On April 11 he tweeted, “North Korea is looking for trouble. If China decides to help, that would be great. If not, we will solve the problem without them! U.S.A.” Then he told an interviewer, “We are sending an armada—very powerful” to North Korea. And after some initial confusion regarding its whereabouts, the USS Carl Vinson and its support vessels reversed course and headed toward North Korea, picking up two Japanese destroyers along the way.

What happens when they arrive in a few days remains to be seen, but here is what happened to the Pueblo and its 83 crew members.

For several days they were buzzed and harassed by North Korean vessels and aircraft while they sailed near North Korea, presumably gathering intelligence. Attempts were made to board the Pueblo, but when the captain successfully maneuvered the ship to thwart the boarding the North Koreans fired at it, killing one crew member.

As machine gun fire continued, the Pueblo signaled that it would allow boarding and its crew began destroying classified documents. Only a small percentage was successfully destroyed, and though the ship remained in radio contact with higher headquarters neither the Navy nor the Air Force was able to reach the Pueblo before the capture was complete and the Pueblo was towed to Wonsan harbor.

President Johnson responded with a massive show of military force eventually involving six aircraft carriers and associated vessels, some 200 aircraft, and a partial mobilization of reservists, the first since the Cuban missile crisis.

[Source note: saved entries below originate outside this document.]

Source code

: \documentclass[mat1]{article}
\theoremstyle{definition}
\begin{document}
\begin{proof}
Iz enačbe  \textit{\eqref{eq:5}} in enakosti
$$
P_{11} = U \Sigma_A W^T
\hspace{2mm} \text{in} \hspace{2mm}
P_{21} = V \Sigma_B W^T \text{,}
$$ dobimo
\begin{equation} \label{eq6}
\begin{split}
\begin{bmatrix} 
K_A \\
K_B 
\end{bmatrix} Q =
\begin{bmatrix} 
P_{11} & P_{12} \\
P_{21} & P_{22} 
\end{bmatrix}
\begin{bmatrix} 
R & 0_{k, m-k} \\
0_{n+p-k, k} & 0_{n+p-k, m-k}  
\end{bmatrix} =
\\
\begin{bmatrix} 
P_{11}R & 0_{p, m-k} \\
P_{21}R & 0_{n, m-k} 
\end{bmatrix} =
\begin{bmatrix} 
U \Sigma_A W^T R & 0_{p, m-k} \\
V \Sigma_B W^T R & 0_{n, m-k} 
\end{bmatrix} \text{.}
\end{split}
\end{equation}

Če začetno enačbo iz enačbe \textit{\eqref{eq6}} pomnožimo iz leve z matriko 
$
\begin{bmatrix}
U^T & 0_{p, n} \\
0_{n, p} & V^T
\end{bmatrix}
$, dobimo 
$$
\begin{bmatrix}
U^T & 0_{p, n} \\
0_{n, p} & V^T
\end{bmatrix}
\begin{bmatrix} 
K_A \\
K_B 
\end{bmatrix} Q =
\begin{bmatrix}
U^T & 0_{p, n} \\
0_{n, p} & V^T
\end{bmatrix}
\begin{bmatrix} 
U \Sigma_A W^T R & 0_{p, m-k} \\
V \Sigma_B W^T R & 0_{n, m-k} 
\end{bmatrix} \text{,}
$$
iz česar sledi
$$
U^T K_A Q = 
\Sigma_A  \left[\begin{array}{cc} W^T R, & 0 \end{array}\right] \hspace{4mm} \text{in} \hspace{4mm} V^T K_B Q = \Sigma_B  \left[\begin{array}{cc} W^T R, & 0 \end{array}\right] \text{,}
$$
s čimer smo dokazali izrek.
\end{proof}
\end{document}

Soon Johnson’s move was matched by the arrival of a number of Soviet ships in support of North Korea.

The American plan was to send a small destroyer into the harbor to tow the Pueblo out, but the harbor was heavily guarded and eventually Johnson opted to undertake a diplomatic approach, ordering the ships into South Korean waters.

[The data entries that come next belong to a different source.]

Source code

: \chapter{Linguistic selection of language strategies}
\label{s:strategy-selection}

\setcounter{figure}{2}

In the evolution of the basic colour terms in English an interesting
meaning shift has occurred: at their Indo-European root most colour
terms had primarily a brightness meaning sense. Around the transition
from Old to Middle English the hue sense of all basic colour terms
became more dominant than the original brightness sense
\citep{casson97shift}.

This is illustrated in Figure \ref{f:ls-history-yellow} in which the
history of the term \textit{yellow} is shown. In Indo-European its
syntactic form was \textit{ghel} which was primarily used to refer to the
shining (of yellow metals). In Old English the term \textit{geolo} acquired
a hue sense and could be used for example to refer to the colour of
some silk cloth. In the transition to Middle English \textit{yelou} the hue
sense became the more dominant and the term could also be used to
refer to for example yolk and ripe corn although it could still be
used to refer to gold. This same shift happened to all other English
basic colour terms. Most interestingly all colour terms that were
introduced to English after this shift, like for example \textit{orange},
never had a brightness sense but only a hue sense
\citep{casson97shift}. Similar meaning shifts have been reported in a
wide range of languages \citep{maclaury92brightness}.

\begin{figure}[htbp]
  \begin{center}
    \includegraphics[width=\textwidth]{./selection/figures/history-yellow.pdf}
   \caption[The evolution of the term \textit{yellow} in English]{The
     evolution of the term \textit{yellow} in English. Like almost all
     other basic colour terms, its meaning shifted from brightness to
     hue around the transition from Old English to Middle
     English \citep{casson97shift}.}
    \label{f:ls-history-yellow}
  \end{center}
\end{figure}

The negotiation was conducted at Panmunjom and proved an enormously frustrating undertaking that followed exactly the scenario predicted by two American diplomats in a cable from Seoul to the State Department.

The U.S. side, they said, would be handed a document confessing to and apologizing for every act of which the North Koreans accused them. No changes to the document would be accepted over the entire negotiation. If the United States wanted its crew back, plus the body of the dead sailor, it would sign. The ship would not be returned.

Meanwhile the commander of the Pueblo, Capt. Lloyd Bucher, was subjected to psychological torture including a fake firing squad and the threat of executing his crew one by one in his presence.

After 11 months of fruitless negotiation the American side signed the document, the crew and body of the dead sailor were returned, the ship became a North Korean trophy, and the credibility of President Johnson’s military threat was destroyed. A possible shooting war, involving not just North Korea but the Soviet Union and China, was avoided at the cost of U.S. prestige.

Today we have a North Korean dictator of unknown stability and an American president with a fragile ego, a distaste for standing down in a crisis, and a deeply damaged diplomatic corps.

The crisis Trump is facing is clearly one that requires careful diplomacy instead of blustery military threats. He will be tested perhaps, and we will find out whether he has the courage to use diplomacy when diplomacy is needed.